IUCN, International Union for the Conservation of Nature, is partnering with the Prince Albert II of Monaco Foundation and New York-based Natural Resource Defense Council (NRDC) to explore the potential for new World Heritage sites in the Arctic. The aim of this new cooperation is to inform State Parties to the 1972 World Heritage Convention about places of possible Outstanding Universal Value that might be located in their territories.
While the Arctic region is governed by eight nations—Canada, Denmark, Finland, Iceland, Norway, Sweden, Russian Federation, and the United States—stewarding the region’s cultural and natural heritage in the face of 21st century challenges like climate change and economic development will require joint action.

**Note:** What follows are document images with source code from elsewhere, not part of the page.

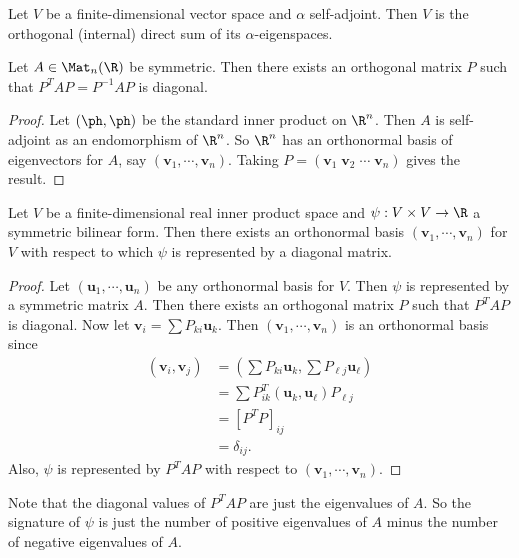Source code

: \documentclass[a4paper]{article}
\begin{document}
\begin{cor}
  Let $V$ be a finite-dimensional vector space and $\alpha$ self-adjoint. Then $V$ is the orthogonal (internal) direct sum of its $\alpha$-eigenspaces.
\end{cor}

\begin{cor}
  Let $A \in \Mat_n(\R)$ be symmetric. Then there exists an orthogonal matrix $P$ such that $P^TAP = P^{-1}AP$ is diagonal.
\end{cor}

\begin{proof}
  Let $(\ph, \ph)$ be the standard inner product on $\R^n$. Then $A$ is self-adjoint as an endomorphism of $\R^n$. So $\R^n$ has an orthonormal basis of eigenvectors for $A$, say $(\mathbf{v}_1, \cdots, \mathbf{v}_n)$. Taking $P = (\mathbf{v}_1\; \mathbf{v}_2\; \cdots \; \mathbf{v}_n)$ gives the result.
\end{proof}

\begin{cor}
  Let $V$ be a finite-dimensional real inner product space and $\psi: V\times V \to \R$ a symmetric bilinear form. Then there exists an orthonormal basis $(\mathbf{v}_1, \cdots, \mathbf{v}_n)$ for $V$ with respect to which $\psi$ is represented by a diagonal matrix.
\end{cor}

\begin{proof}
  Let $(\mathbf{u}_1, \cdots, \mathbf{u}_n)$ be any orthonormal basis for $V$. Then $\psi$ is represented by a symmetric matrix $A$. Then there exists an orthogonal matrix $P$ such that $P^T AP$ is diagonal. Now let $\mathbf{v}_i = \sum P_{ki} \mathbf{u}_k$. Then $(\mathbf{v}_1, \cdots, \mathbf{v}_n)$ is an orthonormal basis since
  \begin{align*}
    (\mathbf{v}_i, \mathbf{v}_j) &= \left(\sum P_{ki} \mathbf{u}_k, \sum P_{\ell j} \mathbf{u}_\ell\right) \\
    &= \sum P_{ik}^T (\mathbf{u}_k, \mathbf{u}_\ell) P_{\ell j}\\
    &= [P^T P]_{ij}\\
    &= \delta_{ij}.
  \end{align*}
  Also, $\psi$ is represented by $P^T AP$ with respect to $(\mathbf{v}_1, \cdots, \mathbf{v}_n)$.
\end{proof}
Note that the diagonal values of $P^T AP$ are just the eigenvalues of $A$. So the signature of $\psi$ is just the number of positive eigenvalues of $A$ minus the number of negative eigenvalues of $A$.
\end{document}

Currently, there are just two World Heritage sites in the Arctic. Russia’s Natural System of Wrangel Island Reserve, inscribed in 2004, boasts the world’s largest population of Pacific walrus, with up to 100,000 animals congregating in the island’s rookeries, and the highest density of ancestral polar bear dens. The spectacular tidal icefjords of Ilulissat Icefjord in Greenland (Denmark) were also added to the World Heritage list in 2004 for the outstanding universal value of its polar coastal areas.
Led by IUCN and implemented in partnership with NRDC, the new initiative would not be possible without the support and leadership of the The Prince Albert II of Monaco Foundation. The Foundation previously supported UNESCO’s World Heritage Centre for an international meeting to discuss World Heritage in the Arctic. The work on new potential Arctic marine World Heritage sites will build on the results from this discussion.